How do the records below read from their first line through the line containing "belt speed."? Write those lines out exactly.

────────────────

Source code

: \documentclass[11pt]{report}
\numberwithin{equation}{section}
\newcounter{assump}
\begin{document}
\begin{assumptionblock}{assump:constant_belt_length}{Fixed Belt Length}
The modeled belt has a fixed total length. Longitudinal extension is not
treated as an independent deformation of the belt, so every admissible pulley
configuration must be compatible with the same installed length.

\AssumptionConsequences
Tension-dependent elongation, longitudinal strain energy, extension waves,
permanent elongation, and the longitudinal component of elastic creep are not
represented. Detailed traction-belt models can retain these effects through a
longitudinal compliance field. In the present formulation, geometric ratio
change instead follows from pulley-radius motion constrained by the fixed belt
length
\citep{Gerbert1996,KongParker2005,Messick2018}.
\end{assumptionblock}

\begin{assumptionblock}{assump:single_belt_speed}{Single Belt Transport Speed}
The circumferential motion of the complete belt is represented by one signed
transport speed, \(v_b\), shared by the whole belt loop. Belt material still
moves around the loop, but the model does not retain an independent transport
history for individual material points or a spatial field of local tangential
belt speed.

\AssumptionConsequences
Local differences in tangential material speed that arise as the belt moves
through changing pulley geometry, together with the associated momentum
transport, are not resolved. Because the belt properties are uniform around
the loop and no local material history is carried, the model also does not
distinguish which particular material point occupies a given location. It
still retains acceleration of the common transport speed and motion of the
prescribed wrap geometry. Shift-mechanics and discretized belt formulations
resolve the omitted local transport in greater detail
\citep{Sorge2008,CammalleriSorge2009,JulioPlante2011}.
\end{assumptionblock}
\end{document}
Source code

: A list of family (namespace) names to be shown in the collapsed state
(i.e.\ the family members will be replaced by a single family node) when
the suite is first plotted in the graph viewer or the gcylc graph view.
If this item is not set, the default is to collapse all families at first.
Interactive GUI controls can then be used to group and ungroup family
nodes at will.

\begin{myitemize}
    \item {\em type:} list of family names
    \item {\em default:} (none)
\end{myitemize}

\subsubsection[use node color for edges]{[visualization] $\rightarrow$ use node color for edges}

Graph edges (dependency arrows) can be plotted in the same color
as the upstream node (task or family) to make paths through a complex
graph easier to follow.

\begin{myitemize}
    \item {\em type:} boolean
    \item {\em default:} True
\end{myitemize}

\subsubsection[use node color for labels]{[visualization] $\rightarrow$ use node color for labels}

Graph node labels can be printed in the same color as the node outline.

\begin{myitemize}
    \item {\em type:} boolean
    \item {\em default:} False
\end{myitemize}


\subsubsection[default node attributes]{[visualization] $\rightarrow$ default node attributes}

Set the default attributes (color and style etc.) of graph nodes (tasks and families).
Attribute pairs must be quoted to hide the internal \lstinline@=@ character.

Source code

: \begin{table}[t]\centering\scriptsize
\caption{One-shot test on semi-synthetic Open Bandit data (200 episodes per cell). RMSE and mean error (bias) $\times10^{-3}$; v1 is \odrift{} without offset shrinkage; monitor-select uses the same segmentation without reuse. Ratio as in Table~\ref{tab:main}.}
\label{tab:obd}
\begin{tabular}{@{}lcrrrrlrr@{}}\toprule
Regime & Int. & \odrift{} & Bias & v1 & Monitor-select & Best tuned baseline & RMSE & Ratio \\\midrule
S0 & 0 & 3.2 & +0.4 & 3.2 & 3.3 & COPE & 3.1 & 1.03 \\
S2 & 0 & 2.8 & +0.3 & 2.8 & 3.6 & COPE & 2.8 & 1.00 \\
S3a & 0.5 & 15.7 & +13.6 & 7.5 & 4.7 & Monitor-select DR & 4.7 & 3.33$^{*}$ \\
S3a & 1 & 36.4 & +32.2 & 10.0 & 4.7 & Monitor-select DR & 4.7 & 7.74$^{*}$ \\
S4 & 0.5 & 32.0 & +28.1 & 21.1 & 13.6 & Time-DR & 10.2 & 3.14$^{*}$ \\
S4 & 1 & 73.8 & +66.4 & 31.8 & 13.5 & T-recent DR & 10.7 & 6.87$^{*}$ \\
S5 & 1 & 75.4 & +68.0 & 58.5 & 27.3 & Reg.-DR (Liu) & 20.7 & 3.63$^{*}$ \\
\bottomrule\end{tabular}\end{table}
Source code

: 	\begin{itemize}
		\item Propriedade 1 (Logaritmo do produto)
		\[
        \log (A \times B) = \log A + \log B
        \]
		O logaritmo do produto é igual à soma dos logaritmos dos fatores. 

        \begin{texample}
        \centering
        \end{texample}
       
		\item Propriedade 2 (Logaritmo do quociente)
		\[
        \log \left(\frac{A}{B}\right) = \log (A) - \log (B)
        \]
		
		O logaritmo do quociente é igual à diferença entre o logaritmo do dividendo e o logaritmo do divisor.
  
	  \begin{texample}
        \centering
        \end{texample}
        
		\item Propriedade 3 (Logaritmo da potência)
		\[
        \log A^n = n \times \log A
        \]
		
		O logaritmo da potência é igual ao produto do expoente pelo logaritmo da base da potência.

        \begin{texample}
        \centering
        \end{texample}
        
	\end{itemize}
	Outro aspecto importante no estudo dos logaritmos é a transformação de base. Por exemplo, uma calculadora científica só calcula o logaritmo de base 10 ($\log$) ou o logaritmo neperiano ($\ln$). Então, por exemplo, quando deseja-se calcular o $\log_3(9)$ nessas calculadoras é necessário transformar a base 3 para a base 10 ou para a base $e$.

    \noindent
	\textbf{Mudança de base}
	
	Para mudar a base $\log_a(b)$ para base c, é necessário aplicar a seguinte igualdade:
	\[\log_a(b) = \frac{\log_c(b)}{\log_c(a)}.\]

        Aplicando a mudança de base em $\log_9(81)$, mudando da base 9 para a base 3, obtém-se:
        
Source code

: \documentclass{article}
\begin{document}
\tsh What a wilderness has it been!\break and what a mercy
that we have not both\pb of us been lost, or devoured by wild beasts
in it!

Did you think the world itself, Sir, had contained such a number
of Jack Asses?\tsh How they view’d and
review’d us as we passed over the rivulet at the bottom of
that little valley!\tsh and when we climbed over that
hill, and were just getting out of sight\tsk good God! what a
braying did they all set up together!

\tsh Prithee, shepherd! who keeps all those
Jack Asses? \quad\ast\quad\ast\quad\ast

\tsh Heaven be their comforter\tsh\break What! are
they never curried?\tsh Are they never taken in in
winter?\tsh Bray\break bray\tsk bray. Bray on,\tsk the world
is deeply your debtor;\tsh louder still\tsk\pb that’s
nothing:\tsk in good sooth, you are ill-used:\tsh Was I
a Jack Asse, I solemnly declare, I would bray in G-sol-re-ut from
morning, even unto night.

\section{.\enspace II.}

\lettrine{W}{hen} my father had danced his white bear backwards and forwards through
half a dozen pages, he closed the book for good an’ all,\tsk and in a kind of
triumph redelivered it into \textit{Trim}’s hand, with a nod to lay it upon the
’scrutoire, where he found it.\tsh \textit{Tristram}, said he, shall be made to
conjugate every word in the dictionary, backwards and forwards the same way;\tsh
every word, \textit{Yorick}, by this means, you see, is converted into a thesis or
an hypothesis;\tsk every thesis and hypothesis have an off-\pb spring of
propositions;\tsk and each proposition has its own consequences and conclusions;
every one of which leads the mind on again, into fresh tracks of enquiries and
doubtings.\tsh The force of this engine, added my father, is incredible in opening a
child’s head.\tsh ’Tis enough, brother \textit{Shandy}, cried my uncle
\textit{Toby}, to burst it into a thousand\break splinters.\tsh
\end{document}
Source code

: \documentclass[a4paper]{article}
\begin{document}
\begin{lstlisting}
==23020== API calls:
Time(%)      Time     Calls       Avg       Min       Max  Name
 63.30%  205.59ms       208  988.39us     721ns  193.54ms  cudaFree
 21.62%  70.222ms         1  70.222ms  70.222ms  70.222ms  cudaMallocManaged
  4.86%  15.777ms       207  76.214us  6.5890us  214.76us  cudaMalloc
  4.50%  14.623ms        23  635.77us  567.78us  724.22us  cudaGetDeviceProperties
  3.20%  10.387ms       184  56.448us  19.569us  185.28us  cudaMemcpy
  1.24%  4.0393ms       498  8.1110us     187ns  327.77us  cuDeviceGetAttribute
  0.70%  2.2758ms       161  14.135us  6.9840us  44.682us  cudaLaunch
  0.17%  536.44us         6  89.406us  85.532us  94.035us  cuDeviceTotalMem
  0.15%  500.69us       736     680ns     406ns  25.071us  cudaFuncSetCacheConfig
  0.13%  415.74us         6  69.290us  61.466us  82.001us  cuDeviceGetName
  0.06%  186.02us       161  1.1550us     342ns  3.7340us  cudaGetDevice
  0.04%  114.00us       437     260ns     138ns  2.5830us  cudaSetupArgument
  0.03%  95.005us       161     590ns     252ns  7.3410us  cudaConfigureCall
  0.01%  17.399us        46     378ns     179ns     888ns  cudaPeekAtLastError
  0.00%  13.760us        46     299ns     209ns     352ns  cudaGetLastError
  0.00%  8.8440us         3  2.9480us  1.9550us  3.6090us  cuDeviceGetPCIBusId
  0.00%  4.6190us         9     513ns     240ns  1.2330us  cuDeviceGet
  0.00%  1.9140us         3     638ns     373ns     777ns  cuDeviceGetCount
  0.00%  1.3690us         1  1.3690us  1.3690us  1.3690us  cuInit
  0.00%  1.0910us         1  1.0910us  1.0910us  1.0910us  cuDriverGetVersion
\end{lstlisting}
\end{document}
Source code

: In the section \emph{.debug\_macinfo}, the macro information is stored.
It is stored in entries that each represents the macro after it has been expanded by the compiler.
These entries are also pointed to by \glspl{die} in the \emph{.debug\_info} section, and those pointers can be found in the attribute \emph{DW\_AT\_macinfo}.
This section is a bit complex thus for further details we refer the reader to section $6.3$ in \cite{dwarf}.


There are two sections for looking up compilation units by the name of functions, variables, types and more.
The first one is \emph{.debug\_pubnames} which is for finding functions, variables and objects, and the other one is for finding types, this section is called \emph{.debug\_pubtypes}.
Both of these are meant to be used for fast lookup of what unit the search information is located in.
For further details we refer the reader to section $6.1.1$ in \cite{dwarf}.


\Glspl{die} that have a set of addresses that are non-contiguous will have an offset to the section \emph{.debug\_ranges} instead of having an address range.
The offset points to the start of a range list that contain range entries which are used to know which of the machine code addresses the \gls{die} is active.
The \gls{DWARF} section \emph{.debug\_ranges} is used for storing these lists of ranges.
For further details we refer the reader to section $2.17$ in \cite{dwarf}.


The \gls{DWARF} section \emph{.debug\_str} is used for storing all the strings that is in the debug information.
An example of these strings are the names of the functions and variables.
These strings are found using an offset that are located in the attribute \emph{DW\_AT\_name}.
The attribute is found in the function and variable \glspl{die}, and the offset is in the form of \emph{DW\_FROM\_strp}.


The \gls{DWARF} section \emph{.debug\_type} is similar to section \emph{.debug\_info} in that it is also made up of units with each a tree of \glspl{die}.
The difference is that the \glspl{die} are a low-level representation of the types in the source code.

────────────────

## REPLY
Source code

: \documentclass[11pt]{report}
\numberwithin{equation}{section}
\newcounter{assump}
\begin{document}
\begin{assumptionblock}{assump:constant_belt_length}{Fixed Belt Length}
The modeled belt has a fixed total length. Longitudinal extension is not
treated as an independent deformation of the belt, so every admissible pulley
configuration must be compatible with the same installed length.

\AssumptionConsequences
Tension-dependent elongation, longitudinal strain energy, extension waves,
permanent elongation, and the longitudinal component of elastic creep are not
represented. Detailed traction-belt models can retain these effects through a
longitudinal compliance field. In the present formulation, geometric ratio
change instead follows from pulley-radius motion constrained by the fixed belt
length
\citep{Gerbert1996,KongParker2005,Messick2018}.
\end{assumptionblock}

\begin{assumptionblock}{assump:single_belt_speed}{Single Belt Transport Speed}
The circumferential motion of the complete belt is represented by one signed
transport speed, \(v_b\), shared by the whole belt loop. Belt material still
moves around the loop, but the model does not retain an independent transport
history for individual material points or a spatial field of local tangential
belt speed.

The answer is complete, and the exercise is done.